(Records from a data source)

== Segment start ==

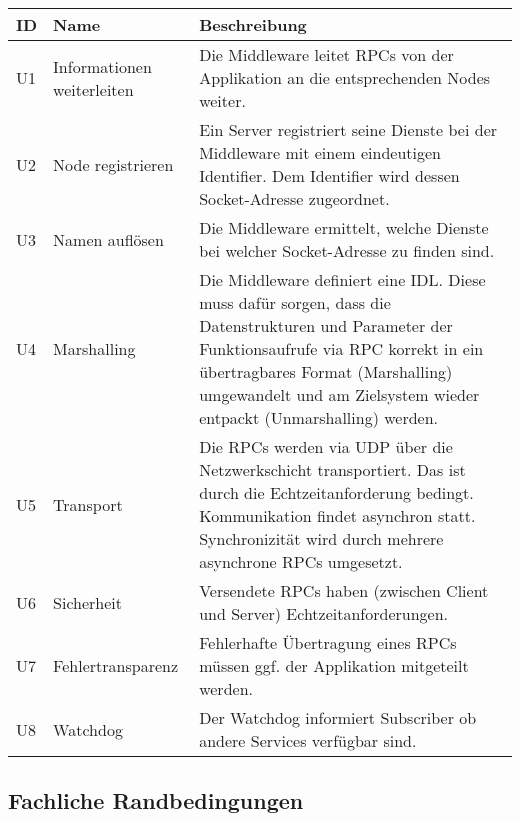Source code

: \begin{tabular}{|p{1.5cm}|p{4cm}|p{8.5cm}|}
	\hline
	\textbf{ID} & \textbf{Name} & \textbf{Beschreibung} \\
	\hline
	U1 & Informationen weiterleiten & Die Middleware leitet RPCs von der Applikation an die entsprechenden Nodes weiter. \\
	\hline
	U2 & Node registrieren & Ein Server registriert seine Dienste bei der Middleware mit einem eindeutigen Identifier. Dem Identifier wird dessen Socket-Adresse zugeordnet. \\
	\hline
	U3 & Namen auflösen & Die Middleware ermittelt, welche Dienste bei welcher Socket-Adresse zu finden sind.\\
	\hline
	U4 & Marshalling & Die Middleware definiert eine IDL. Diese muss dafür sorgen, dass die Datenstrukturen und Parameter der Funktionsaufrufe via RPC korrekt in ein übertragbares Format (Marshalling) umgewandelt und am Zielsystem wieder entpackt (Unmarshalling) werden. \\
	\hline
	U5 & Transport & Die RPCs werden via UDP über die Netzwerkschicht transportiert. Das ist durch die Echtzeitanforderung bedingt. Kommunikation findet asynchron statt. Synchronizität wird durch mehrere asynchrone RPCs umgesetzt.\\
	\hline 
	U6 & Sicherheit & Versendete RPCs haben (zwischen Client und Server) Echtzeitanforderungen. \\
	\hline
	U7 & Fehlertransparenz & Fehlerhafte Übertragung eines RPCs müssen ggf. der Applikation mitgeteilt werden. \\
	\hline
	U8 & Watchdog & Der Watchdog informiert Subscriber ob andere Services verfügbar sind.\\      %
	\hline
	
\end{tabular}

\subsection{Fachliche Randbedingungen}


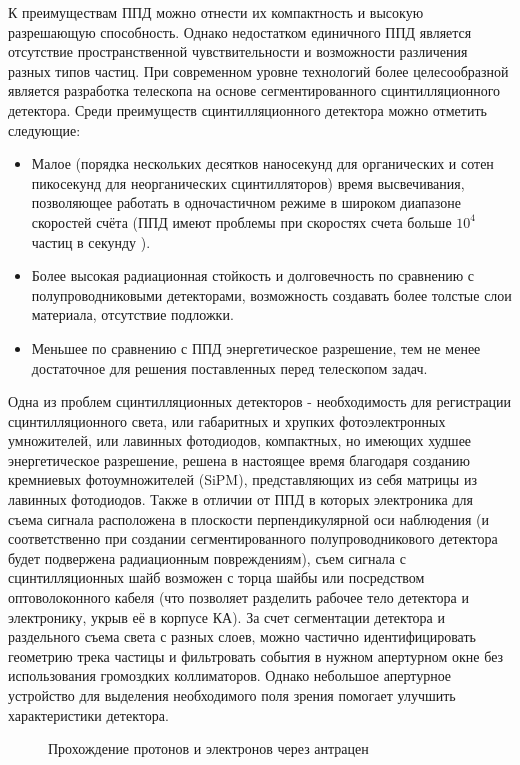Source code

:  
К преимуществам ППД можно отнести их компактность и высокую разрешающую способность. Однако недостатком единичного ППД является отсутствие пространственной чувствительности и возможности различения разных типов частиц. При современном уровне технологий более целесообразной является разработка телескопа на основе сегментированного сцинтилляционного детектора. Среди преимуществ сцинтилляционного детектора можно отметить следующие: 
\begin{itemize}
    \item Малое (порядка нескольких десятков  наносекунд для органических и сотен пикосекунд для неорганических сцинтилляторов) время высвечивания, позволяющее работать в одночастичном режиме в широком диапазоне скоростей счёта (ППД имеют проблемы при скоростях счета больше $10^4$ частиц в секунду ).
    \item Более высокая радиационная стойкость и долговечность по сравнению с полупроводниковыми детекторами, возможность создавать более толстые слои материала, отсутствие подложки. 
    \item Меньшее по сравнению с ППД энергетическое разрешение, тем не менее достаточное для решения поставленных перед телескопом задач. 
\end{itemize} 
Одна из проблем сцинтилляционных детекторов - необходимость для регистрации сцинтилляционного света, или габаритных и хрупких  фотоэлектронных умножителей, или лавинных фотодиодов, компактных, но имеющих худшее энергетическое разрешение, решена в настоящее время благодаря созданию кремниевых фотоумножителей (SiPM), представляющих из себя матрицы из лавинных фотодиодов. Также в отличии от ППД в которых  электроника для съема сигнала расположена в плоскости перпендикулярной оси наблюдения (и соответственно при создании сегментированного полупроводникового детектора будет подвержена радиационным повреждениям), съем сигнала с сцинтилляционных шайб возможен с торца шайбы или посредством оптоволоконного кабеля (что позволяет разделить рабочее тело детектора и электронику, укрыв её в корпусе КА).
За счет сегментации детектора и раздельного съема света с разных слоев, можно частично идентифицировать геометрию трека частицы и фильтровать события в нужном апертурном окне без использования громоздких коллиматоров. Однако небольшое апертурное устройство для выделения необходимого поля зрения помогает улучшить характеристики детектора.

\begin{figure}[ht]
    \caption{Прохождение протонов и электронов через антрацен}\label{sat:antrachen}
\end{figure}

== Segment end ==

Wherever "Socket" occurs in the entries above, copy the line it sits on.

> Written reply:
	U2 & Node registrieren & Ein Server registriert seine Dienste bei der Middleware mit einem eindeutigen Identifier. Dem Identifier wird dessen Socket-Adresse zugeordnet. \\
	U3 & Namen auflösen & Die Middleware ermittelt, welche Dienste bei welcher Socket-Adresse zu finden sind.\\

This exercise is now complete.